The Magi. Henry Siddons Mowbray. 1915
The Magi. Henry Siddons Mowbray. 1915

 

No estaremos aquí para verlo. Mucho me temo que la obra de José Jiménez Lozano no será leída por generaciones venideras. Demasiado humilde, demasiado personal, demasiado castellano. Nos queda la esperanza de que en el futuro algún crítico, algún estudioso de la literatura, en busca de la originalidad intelectual, o movido por verdadero interés literario, se acerque a su obra y la saque a la luz. Otros autores han tenido esa suerte.

Él se explica como un autor sin poética, en el que la historia ya nace escrita en su interior. Su misión es transcribirla de la mejor manera posible. Es una idea que podría llevarnos a pensar en una literatura estilísticamente desnuda. A veces, la humildad de los grandes trata de escondernos maravillas.

Gusta Jiménez Lozano del acontecimiento como centro irradiador de la historia, así que, tratar el nacimiento de un Dios-niño que principia un mundo distinto,  en noche fría,  lugar remoto, tiempo milenario y pretérito, hace más de dos mil años, y al que inexplicablemente adoran toda una serie de personajes, se le antoja empresa adecuada a su talento.

Ahora bien, ya concluimos que los lectores contemporáneos han dejado de ver la estrella en el cielo. Para contarnos la Natividad cristiana el autor, que dice no tener poética alguna, con recursos literarios sutiles, se afana en hacer aflorar la inocencia del lector. Lo lleva, poco a poco, a la credulidad y ternura infantiles, para que así recuerde y comprenda. Y para lograrlo, considera que no importa si la historia no es del todo como nos la contaron.

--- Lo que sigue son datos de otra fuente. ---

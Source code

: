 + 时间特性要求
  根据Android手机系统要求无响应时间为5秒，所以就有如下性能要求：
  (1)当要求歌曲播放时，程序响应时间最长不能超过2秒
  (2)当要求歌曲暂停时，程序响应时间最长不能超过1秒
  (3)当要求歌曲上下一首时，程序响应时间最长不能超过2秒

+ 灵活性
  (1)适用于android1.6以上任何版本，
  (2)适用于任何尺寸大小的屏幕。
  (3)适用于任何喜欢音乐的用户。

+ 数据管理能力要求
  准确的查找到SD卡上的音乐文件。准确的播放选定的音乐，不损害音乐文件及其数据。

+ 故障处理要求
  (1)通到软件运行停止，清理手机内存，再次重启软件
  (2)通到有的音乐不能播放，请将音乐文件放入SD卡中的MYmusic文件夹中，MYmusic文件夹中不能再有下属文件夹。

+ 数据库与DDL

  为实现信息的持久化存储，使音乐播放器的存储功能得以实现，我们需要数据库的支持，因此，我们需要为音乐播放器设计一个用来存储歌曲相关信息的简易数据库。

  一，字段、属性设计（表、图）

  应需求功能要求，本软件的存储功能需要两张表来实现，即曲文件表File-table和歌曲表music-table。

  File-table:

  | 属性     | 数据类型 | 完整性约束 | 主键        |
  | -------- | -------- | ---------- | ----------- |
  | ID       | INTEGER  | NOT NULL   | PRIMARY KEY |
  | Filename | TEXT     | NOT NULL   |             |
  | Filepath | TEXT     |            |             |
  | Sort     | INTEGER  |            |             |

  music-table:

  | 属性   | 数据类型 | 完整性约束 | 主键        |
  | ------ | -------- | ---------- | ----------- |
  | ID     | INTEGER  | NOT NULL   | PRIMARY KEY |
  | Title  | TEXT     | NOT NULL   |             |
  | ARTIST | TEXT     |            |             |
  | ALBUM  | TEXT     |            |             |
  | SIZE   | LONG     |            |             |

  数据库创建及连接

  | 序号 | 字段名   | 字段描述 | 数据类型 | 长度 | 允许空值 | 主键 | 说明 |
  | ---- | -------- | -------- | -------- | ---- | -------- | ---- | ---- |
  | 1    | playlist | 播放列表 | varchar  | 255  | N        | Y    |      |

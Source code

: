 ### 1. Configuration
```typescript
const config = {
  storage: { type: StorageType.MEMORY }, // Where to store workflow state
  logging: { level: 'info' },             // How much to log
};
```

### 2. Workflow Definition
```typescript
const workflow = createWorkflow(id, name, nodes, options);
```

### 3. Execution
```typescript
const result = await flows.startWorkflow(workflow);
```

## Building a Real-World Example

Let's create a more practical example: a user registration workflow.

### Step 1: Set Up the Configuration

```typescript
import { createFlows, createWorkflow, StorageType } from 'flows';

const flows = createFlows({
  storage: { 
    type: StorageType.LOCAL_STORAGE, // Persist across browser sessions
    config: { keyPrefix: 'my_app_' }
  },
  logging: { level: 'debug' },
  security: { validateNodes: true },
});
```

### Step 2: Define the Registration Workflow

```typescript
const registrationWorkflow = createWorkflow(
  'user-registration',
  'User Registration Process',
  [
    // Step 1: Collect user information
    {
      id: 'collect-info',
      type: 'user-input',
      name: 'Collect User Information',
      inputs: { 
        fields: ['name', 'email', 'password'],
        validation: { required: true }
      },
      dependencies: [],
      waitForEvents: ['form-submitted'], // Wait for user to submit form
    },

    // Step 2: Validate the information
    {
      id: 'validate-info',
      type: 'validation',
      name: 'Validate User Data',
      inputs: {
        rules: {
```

En primer lugar, a medida que avanzamos en la lectura, nos damos cuenta de que ese Belén que se describe cada vez se parece más a un pueblo castellano. Si, además, los personajes se expresan con una lengua popular y formal, en la que se dejan caer convenientemente arcaísmos y localismos sorpresivamente (amostazado, tracamundaba), consigue el autor un efecto original al cambiar el referente esperado, Belén, por uno diferente y más cercano. Y caemos en cuenta de que no debió ser tan distinto un pueblo de otro, pues el acontecimiento es lo universal. Es más, aunque nos sorprenda que en ese Belén, que no es el de la Biblia, haya posadas, posaderos, amas y criadas; tenga un sereno; haya mozos pícaros y traviesos, y pastores en las majadas, tras un primer desconcierto, no sólo no nos importa sino que nos dejamos engañar con una sonrisa tierna y cómplice.

Utiliza el autor un español-castellano familiar, de periodos largos, en los que se detiene para explicar todo lo que va ocurriendo. Sin percibirlo apenas, volvemos a ser el niño que escucha a la abuela explicándole sin prisas, pacientemente. Parece una tarea fácil, pero tal efecto lo logra Jiménez Lozano con maestría.

Recurre a la sintaxis para crear ese registro familiar, cercano, cuasi oral sin las incorrecciones de lo coloquial. Los periodos largos ya comentados,  en los que encadena subordinadas sin fin, el polisíndeton y la yuxtaposición, así como la aposición, conforman un tono pausado que no quiere dejar dudas al interlocutor: consiguen hacernos escuchar a un contador de cuentos. Veamos un fragmento de la primera página:

[…] Aunque a todo el mundo que lo pedía no se podía admitir, porque no era ésta una posada de lujo, pero tampoco iba a convertirse en cualquier cosa, y por ejemplo aquella pareja o matrimonio que había llegado por la noche, un poco antes de la madrugada, y continuaba allí, no había pasado a ocupar una habitación. En principio porque habían dejado pasar por delante de ellos a todos los demás…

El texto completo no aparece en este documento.